Orthopaedic Practice in Kenya

Peter K. Kilonzo 
SICOT National Delegate of Kenya





Kenya was colonised by Britain until 1963 when it attained independence. By this time most of the orthopaedic work in Kenya was done by doctors of European origin. The first indigenous Orthopaedic Surgeon was the late Dr Micah Majale [1]. He did his undergraduate training in Makerere University and later trained in France for orthopaedics. He laid down the foundation for orthopaedic practice in Kenya.

Dr Micah Majale from 1924 to 1978

Kenyatta National Hospital (KNH), Nairobi. The first medical school and referral hospital in Kenya

The first medical school opened in Kenya in 1967 and the first batch of students graduated in 1973. A master’s programme in General Surgery was started in 1970. Dr Edward Ambeva was in this group and went on to become an orthopaedic surgeon and worked for a long time in the coastal region of Kenya. For many years in Kenya, all surgeons had to train and perform general surgery before moving on to practice orthopaedics as a subspecialty. Due to this long road map to become an orthopaedic surgeon, the number of orthopaedic surgeons in Kenya was lower and orthopaedic surgeons were available only in the big cities.

A paradigm shift in orthopaedic training

In the late 1990s and early part of the 21st century three phenomenal events took place. The Assiut SICOT Scholarship was initiated with a focus on training Africans. The first Kenyan to get trained through this scholarship was Dr Fred Otsyeno. He went on to become the President of the Kenyan Orthopaedic Association, the SICOT National Delegate of Kenya and the Vice-President of SICOT for Africa, Near and Middle East.

Since then, many Kenyans have been to Assiut for orthopaedic training. It is a wonderful place to get trained. I offer immeasurable gratitude to Prof Galal Zaki Said for this generous initiative.

The other event was the arrival of Dr Kibor Lelei from South Africa, where he had gone to train in Orthopaedics. He started the Masters in Orthopaedics Programme in Moi Teaching and Referral Hospital. The programme started in 2008. Many orthopaedic surgeons have since graduated from this hospital. The Nairobi University started a similar programme later.

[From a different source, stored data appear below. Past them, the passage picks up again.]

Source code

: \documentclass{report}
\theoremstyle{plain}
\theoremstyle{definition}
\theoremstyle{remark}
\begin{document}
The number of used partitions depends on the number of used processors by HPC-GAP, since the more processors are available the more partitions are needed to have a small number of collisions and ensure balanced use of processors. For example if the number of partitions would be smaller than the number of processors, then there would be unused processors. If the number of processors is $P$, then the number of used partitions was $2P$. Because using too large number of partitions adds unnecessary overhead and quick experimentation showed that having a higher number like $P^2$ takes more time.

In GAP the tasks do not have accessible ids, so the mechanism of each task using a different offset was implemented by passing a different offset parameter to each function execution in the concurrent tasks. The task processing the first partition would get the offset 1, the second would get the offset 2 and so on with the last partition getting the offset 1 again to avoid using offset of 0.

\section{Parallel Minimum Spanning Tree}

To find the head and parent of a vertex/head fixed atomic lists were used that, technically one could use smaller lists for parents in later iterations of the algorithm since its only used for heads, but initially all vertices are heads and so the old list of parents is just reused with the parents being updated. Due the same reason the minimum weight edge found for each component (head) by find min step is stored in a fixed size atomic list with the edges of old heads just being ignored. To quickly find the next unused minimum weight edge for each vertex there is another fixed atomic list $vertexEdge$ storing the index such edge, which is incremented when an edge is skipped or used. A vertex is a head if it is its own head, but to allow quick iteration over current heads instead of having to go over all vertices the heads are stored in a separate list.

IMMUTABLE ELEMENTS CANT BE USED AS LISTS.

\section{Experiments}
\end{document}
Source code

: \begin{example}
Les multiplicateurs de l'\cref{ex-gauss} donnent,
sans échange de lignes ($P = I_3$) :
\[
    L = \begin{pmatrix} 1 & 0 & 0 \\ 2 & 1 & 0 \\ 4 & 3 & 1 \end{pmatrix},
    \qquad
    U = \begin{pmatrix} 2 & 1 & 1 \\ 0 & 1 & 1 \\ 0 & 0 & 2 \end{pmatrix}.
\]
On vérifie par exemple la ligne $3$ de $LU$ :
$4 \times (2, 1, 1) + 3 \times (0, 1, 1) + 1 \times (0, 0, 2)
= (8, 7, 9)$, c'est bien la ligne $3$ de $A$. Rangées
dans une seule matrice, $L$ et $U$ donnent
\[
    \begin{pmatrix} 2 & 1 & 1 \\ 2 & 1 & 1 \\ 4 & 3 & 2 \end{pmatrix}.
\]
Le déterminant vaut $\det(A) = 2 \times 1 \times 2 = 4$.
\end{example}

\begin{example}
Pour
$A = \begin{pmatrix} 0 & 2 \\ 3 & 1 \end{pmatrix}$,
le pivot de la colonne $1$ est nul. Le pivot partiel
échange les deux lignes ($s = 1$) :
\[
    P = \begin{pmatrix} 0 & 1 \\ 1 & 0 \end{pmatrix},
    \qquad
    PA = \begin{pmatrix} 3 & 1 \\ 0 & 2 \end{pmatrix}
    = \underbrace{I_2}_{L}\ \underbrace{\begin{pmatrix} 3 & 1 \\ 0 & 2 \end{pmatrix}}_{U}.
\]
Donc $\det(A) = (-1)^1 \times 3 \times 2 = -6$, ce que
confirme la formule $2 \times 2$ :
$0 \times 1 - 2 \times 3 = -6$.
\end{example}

Dr Fred Otsyeno, Assiut SICOT fellow 2002

Dr Kibor Lelei, pioneer in postgraduate orthopaedic training
Moi Teaching and Referral Hospital, Eldoret, home to the masters in orthopaedics in Kenya

Sitting from left to right: Dr Songole - acting Dean, Dr Muteti, Dr Lelei;
Standing: final year students in orthopaedics

The third event was approval of COSECSA programmes in orthopaedic surgery. Again the Moi Hospital adopted this programme. The two postgraduate programmes run concurrently. Other centres that embraced the COSECSA programme are Mission Hospital (Kijabe and Tenwek). We hope to open five more centres soon.

Kenya and SICOT

In September 1998 Kenya hosted the SICOT conference in the coastal city of Mombasa. It was graced by the late President Moi. The then National Delegate was Dr Prakash Heda who is still an Active Member of SICOT [2]. Currently there are more than 30 SICOT members in Kenya. I am carrying out a recruitment drive. Our members are happy with the congresses, webinars and other educational activities organised by SICOT. In our last conference in October we were privileged to have Prof Alaa visiting us on behalf of SICOT. He made a big difference to our meeting.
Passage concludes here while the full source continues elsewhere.